(Plain-text document sources)
· · · · ·

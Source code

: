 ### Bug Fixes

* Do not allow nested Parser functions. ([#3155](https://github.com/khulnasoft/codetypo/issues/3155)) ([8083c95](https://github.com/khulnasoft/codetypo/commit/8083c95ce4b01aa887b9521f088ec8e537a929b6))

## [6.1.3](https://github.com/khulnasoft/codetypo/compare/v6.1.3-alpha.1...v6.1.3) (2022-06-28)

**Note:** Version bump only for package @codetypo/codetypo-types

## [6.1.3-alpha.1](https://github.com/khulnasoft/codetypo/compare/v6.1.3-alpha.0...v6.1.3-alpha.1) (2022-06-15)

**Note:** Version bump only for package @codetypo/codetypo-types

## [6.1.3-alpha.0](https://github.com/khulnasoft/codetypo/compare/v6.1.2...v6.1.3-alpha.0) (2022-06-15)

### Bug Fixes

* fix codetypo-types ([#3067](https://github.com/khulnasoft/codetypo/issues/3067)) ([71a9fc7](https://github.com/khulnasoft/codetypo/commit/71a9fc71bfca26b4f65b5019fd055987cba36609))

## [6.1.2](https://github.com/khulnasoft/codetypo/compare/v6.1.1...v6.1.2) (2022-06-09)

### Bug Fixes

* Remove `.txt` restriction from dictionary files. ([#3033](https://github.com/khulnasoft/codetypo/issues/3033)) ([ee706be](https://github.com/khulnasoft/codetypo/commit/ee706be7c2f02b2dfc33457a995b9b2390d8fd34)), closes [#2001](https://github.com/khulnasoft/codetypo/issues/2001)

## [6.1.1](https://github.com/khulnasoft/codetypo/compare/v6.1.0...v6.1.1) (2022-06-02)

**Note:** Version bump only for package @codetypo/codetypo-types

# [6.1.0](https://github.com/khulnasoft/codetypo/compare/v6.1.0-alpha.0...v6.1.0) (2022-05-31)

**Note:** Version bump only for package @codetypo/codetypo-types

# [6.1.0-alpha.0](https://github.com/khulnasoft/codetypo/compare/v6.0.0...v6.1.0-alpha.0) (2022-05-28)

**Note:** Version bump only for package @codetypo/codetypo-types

· · · · ·

Aim of the task: Output a faithful copy of every entry, keeping each line as written.

Final answer:
Source code

: ### Bug Fixes

* Do not allow nested Parser functions. ([#3155](https://github.com/khulnasoft/codetypo/issues/3155)) ([8083c95](https://github.com/khulnasoft/codetypo/commit/8083c95ce4b01aa887b9521f088ec8e537a929b6))

## [6.1.3](https://github.com/khulnasoft/codetypo/compare/v6.1.3-alpha.1...v6.1.3) (2022-06-28)

**Note:** Version bump only for package @codetypo/codetypo-types

## [6.1.3-alpha.1](https://github.com/khulnasoft/codetypo/compare/v6.1.3-alpha.0...v6.1.3-alpha.1) (2022-06-15)

**Note:** Version bump only for package @codetypo/codetypo-types

## [6.1.3-alpha.0](https://github.com/khulnasoft/codetypo/compare/v6.1.2...v6.1.3-alpha.0) (2022-06-15)

### Bug Fixes

* fix codetypo-types ([#3067](https://github.com/khulnasoft/codetypo/issues/3067)) ([71a9fc7](https://github.com/khulnasoft/codetypo/commit/71a9fc71bfca26b4f65b5019fd055987cba36609))

## [6.1.2](https://github.com/khulnasoft/codetypo/compare/v6.1.1...v6.1.2) (2022-06-09)

### Bug Fixes

* Remove `.txt` restriction from dictionary files. ([#3033](https://github.com/khulnasoft/codetypo/issues/3033)) ([ee706be](https://github.com/khulnasoft/codetypo/commit/ee706be7c2f02b2dfc33457a995b9b2390d8fd34)), closes [#2001](https://github.com/khulnasoft/codetypo/issues/2001)

## [6.1.1](https://github.com/khulnasoft/codetypo/compare/v6.1.0...v6.1.1) (2022-06-02)

**Note:** Version bump only for package @codetypo/codetypo-types

# [6.1.0](https://github.com/khulnasoft/codetypo/compare/v6.1.0-alpha.0...v6.1.0) (2022-05-31)

**Note:** Version bump only for package @codetypo/codetypo-types

# [6.1.0-alpha.0](https://github.com/khulnasoft/codetypo/compare/v6.0.0...v6.1.0-alpha.0) (2022-05-28)

**Note:** Version bump only for package @codetypo/codetypo-types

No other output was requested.